§ Plain-text document sources:
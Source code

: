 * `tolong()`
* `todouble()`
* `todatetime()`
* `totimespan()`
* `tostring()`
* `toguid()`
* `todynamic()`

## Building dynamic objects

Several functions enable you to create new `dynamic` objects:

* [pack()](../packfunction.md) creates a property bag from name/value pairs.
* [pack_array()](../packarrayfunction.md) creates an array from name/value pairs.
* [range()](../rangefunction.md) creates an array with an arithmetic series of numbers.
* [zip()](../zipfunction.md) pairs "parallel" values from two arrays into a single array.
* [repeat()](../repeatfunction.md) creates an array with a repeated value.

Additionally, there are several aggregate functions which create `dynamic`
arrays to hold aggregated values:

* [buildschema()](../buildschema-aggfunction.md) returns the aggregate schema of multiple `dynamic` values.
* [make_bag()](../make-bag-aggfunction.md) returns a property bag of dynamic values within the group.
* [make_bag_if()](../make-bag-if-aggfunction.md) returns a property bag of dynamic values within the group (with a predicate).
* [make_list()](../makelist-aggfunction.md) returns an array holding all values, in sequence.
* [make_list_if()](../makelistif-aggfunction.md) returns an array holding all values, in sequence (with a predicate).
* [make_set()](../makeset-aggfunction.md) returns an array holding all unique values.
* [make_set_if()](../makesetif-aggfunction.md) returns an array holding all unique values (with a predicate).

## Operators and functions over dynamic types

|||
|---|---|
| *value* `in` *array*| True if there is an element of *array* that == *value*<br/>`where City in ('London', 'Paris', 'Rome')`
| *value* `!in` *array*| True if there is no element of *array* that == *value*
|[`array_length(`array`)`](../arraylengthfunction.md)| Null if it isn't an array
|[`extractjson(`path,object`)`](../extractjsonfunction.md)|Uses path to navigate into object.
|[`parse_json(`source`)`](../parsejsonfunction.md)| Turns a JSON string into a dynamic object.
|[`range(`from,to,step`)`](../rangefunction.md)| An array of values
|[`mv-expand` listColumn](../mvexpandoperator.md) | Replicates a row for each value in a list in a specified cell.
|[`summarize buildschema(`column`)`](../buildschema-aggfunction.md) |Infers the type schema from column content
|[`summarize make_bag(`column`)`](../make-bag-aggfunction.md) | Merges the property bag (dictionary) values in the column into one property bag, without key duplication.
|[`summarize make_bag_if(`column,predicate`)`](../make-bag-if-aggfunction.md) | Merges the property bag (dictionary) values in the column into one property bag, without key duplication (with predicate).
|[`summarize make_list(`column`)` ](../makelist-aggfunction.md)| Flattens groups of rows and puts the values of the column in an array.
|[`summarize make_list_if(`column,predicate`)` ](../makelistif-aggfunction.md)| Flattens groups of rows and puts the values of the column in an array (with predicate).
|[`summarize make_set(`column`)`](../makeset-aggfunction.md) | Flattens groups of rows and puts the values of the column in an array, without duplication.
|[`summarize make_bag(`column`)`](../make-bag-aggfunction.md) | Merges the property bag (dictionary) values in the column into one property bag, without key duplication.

§ PROBLEM DESCRIPTION: Your job is to print exactly the lines that run from the top of the entries through the line with "a specified cell.", and no others.

§ ANSWER AREA:
Source code

: * `tolong()`
* `todouble()`
* `todatetime()`
* `totimespan()`
* `tostring()`
* `toguid()`
* `todynamic()`

## Building dynamic objects

Several functions enable you to create new `dynamic` objects:

* [pack()](../packfunction.md) creates a property bag from name/value pairs.
* [pack_array()](../packarrayfunction.md) creates an array from name/value pairs.
* [range()](../rangefunction.md) creates an array with an arithmetic series of numbers.
* [zip()](../zipfunction.md) pairs "parallel" values from two arrays into a single array.
* [repeat()](../repeatfunction.md) creates an array with a repeated value.

Additionally, there are several aggregate functions which create `dynamic`
arrays to hold aggregated values:

* [buildschema()](../buildschema-aggfunction.md) returns the aggregate schema of multiple `dynamic` values.
* [make_bag()](../make-bag-aggfunction.md) returns a property bag of dynamic values within the group.
* [make_bag_if()](../make-bag-if-aggfunction.md) returns a property bag of dynamic values within the group (with a predicate).
* [make_list()](../makelist-aggfunction.md) returns an array holding all values, in sequence.
* [make_list_if()](../makelistif-aggfunction.md) returns an array holding all values, in sequence (with a predicate).
* [make_set()](../makeset-aggfunction.md) returns an array holding all unique values.
* [make_set_if()](../makesetif-aggfunction.md) returns an array holding all unique values (with a predicate).

## Operators and functions over dynamic types

|||
|---|---|
| *value* `in` *array*| True if there is an element of *array* that == *value*<br/>`where City in ('London', 'Paris', 'Rome')`
| *value* `!in` *array*| True if there is no element of *array* that == *value*
|[`array_length(`array`)`](../arraylengthfunction.md)| Null if it isn't an array
|[`extractjson(`path,object`)`](../extractjsonfunction.md)|Uses path to navigate into object.
|[`parse_json(`source`)`](../parsejsonfunction.md)| Turns a JSON string into a dynamic object.
|[`range(`from,to,step`)`](../rangefunction.md)| An array of values
|[`mv-expand` listColumn](../mvexpandoperator.md) | Replicates a row for each value in a list in a specified cell.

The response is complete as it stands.